González is one of five framed-up Cuban revolutionaries, who also include Antonio Guerrero, Ramón Labañino, Fernando González and Gerardo Hernández. The Cuban Five, as they are commonly referred to, were arrested in 1998 and convicted in 2001 on trumped-up charges that included conspiracy to commit espionage and, in the case of Hernández, conspiracy to commit murder.

Before their arrests, the revolutionaries were gathering intelligence for the Cuban government on activities of Cuban-American counterrevolutionary groups in South Florida. These outfits have a long record of carrying out deadly attacks against Cuba and supporters of the Cuban Revolution, including on U.S. soil, with the knowledge, if not complicity, of Washington.

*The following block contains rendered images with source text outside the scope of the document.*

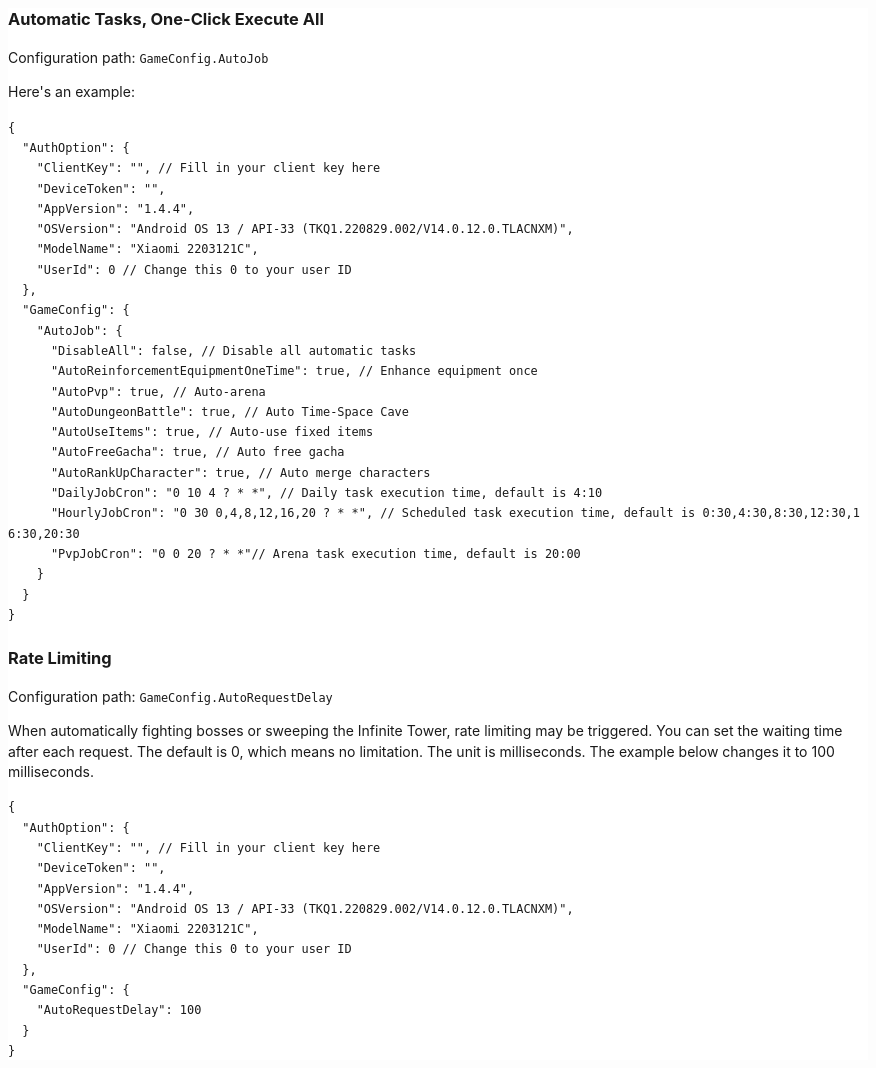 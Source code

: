 ### Automatic Tasks, One-Click Execute All

Configuration path: `GameConfig.AutoJob`

Here's an example:

```json5
{
  "AuthOption": {
    "ClientKey": "", // Fill in your client key here
    "DeviceToken": "",
    "AppVersion": "1.4.4",
    "OSVersion": "Android OS 13 / API-33 (TKQ1.220829.002/V14.0.12.0.TLACNXM)",
    "ModelName": "Xiaomi 2203121C",
    "UserId": 0 // Change this 0 to your user ID
  },
  "GameConfig": {
    "AutoJob": {
      "DisableAll": false, // Disable all automatic tasks
      "AutoReinforcementEquipmentOneTime": true, // Enhance equipment once
      "AutoPvp": true, // Auto-arena
      "AutoDungeonBattle": true, // Auto Time-Space Cave
      "AutoUseItems": true, // Auto-use fixed items
      "AutoFreeGacha": true, // Auto free gacha
      "AutoRankUpCharacter": true, // Auto merge characters
      "DailyJobCron": "0 10 4 ? * *", // Daily task execution time, default is 4:10
      "HourlyJobCron": "0 30 0,4,8,12,16,20 ? * *", // Scheduled task execution time, default is 0:30,4:30,8:30,12:30,16:30,20:30
      "PvpJobCron": "0 0 20 ? * *"// Arena task execution time, default is 20:00
    }
  }
}
```

### Rate Limiting

Configuration path: `GameConfig.AutoRequestDelay`

When automatically fighting bosses or sweeping the Infinite Tower, rate limiting may be triggered. You can set the waiting time after each request. The default is 0, which means no limitation. The unit is milliseconds. The example below changes it to 100 milliseconds.

```json5
{
  "AuthOption": {
    "ClientKey": "", // Fill in your client key here
    "DeviceToken": "",
    "AppVersion": "1.4.4",
    "OSVersion": "Android OS 13 / API-33 (TKQ1.220829.002/V14.0.12.0.TLACNXM)",
    "ModelName": "Xiaomi 2203121C",
    "UserId": 0 // Change this 0 to your user ID
  },
  "GameConfig": {
    "AutoRequestDelay": 100
  }
}
```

The frame-up and treatment of the five is part and parcel of decades of unending hostility flowing from the U.S. rulers’ deep class hatred for Cuba’s socialist revolution and their determination to punish the island’s working people, who have defended their sovereignty and the political power they wrested from the capitalist exploiters following the 1959 overthrow of the U.S.-backed tyranny of Fulgencio Batista.

René González finished his prison term Oct. 7 but has been forced to serve a three-year supervised release in the U.S. The other four are still in jail with sentences ranging from 17 years and nine months to, in the case of Hernández, double life plus 15 years.

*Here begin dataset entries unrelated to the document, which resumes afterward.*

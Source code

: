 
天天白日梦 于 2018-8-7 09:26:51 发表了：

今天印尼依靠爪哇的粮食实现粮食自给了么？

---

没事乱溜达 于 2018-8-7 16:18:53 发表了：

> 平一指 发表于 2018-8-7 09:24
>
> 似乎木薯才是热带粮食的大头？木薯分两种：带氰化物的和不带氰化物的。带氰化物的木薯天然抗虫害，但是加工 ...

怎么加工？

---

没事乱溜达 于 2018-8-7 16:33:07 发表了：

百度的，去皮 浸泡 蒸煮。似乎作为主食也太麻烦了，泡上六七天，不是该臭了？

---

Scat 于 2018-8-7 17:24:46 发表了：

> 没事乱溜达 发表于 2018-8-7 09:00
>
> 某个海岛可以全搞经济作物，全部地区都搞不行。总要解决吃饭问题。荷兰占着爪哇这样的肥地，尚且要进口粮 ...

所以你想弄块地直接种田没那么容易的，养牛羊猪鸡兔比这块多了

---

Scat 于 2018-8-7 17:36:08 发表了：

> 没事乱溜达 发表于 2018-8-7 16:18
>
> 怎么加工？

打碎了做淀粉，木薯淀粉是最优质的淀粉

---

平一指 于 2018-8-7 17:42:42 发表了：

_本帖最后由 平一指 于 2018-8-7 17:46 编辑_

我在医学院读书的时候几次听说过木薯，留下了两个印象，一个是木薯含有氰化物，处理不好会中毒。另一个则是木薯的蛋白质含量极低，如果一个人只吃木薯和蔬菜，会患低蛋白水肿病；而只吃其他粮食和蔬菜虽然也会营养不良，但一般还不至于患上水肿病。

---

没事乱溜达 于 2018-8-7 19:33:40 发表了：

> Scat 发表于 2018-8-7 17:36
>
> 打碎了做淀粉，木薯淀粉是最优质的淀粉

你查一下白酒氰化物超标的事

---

Roberto González, who is a lawyer in Cuba, has been part of René’s legal defense from the beginning. He was present during the 2001 trial, the following unsuccessful appeals by the five, and other procedural matters. He also came to the U.S. when René got out of prison.

“This type of release is customary” and motions in other similar cases have been granted, said René’s lawyer, Philip Horowitz, at a press conference March 2 in reference to the request for René González to visit his brother. “This is something that can be granted by the court … on purely humanitarian grounds.”

Other vindictive treatment of the five includes many months in solitary confinement and the denial of visas to Olga Salanueva and Adriana Pérez—the wives of René González and Gerardo Hernández—to see their husbands.